- _Your task_:
Take each line from the entries that holds "example" and copy it out.

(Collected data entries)
= = = =

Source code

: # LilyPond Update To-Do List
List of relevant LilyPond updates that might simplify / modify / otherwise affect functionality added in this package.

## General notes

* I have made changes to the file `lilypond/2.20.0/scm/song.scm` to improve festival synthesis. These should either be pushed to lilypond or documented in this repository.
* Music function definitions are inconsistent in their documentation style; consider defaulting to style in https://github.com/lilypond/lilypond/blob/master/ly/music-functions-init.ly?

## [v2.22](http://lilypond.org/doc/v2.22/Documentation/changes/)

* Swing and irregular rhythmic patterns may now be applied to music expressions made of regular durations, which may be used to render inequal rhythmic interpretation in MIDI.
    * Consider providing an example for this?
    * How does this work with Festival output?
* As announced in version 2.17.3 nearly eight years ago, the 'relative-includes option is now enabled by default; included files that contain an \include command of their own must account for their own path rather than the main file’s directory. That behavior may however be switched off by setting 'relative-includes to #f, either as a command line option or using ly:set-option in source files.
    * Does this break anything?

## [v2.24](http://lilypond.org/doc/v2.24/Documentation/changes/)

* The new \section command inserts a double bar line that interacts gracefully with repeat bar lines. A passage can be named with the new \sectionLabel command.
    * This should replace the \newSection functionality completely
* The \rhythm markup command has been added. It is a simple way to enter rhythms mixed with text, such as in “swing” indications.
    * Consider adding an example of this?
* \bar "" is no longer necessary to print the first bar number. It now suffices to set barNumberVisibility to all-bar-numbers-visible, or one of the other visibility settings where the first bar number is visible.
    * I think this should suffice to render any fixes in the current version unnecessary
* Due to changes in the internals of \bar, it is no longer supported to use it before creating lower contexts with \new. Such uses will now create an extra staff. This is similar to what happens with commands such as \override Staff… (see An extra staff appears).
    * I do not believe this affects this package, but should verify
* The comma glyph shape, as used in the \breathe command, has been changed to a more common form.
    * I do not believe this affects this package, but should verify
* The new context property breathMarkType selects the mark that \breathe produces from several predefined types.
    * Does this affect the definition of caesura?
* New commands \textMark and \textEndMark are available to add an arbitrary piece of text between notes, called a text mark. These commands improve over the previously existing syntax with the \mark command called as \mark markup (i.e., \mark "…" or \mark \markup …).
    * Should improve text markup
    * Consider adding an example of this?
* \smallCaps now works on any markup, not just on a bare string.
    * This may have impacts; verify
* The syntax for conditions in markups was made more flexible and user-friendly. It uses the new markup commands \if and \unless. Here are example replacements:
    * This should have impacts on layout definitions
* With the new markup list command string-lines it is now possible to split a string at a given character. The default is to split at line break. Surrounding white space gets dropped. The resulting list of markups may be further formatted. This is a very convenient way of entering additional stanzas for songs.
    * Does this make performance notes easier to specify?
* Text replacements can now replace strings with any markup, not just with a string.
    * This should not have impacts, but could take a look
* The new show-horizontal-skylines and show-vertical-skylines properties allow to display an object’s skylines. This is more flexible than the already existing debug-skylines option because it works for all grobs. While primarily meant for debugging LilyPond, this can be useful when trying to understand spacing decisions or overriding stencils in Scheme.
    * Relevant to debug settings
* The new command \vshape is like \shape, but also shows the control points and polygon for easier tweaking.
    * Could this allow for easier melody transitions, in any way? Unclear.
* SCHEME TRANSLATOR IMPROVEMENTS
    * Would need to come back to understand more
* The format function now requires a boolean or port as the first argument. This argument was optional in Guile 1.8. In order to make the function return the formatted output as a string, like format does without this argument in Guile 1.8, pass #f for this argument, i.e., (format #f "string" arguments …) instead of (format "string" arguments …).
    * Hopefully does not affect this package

= = = =

- _Finished exercise_:
    * Consider providing an example for this?
    * Consider adding an example of this?
    * Consider adding an example of this?
* The syntax for conditions in markups was made more flexible and user-friendly. It uses the new markup commands \if and \unless. Here are example replacements:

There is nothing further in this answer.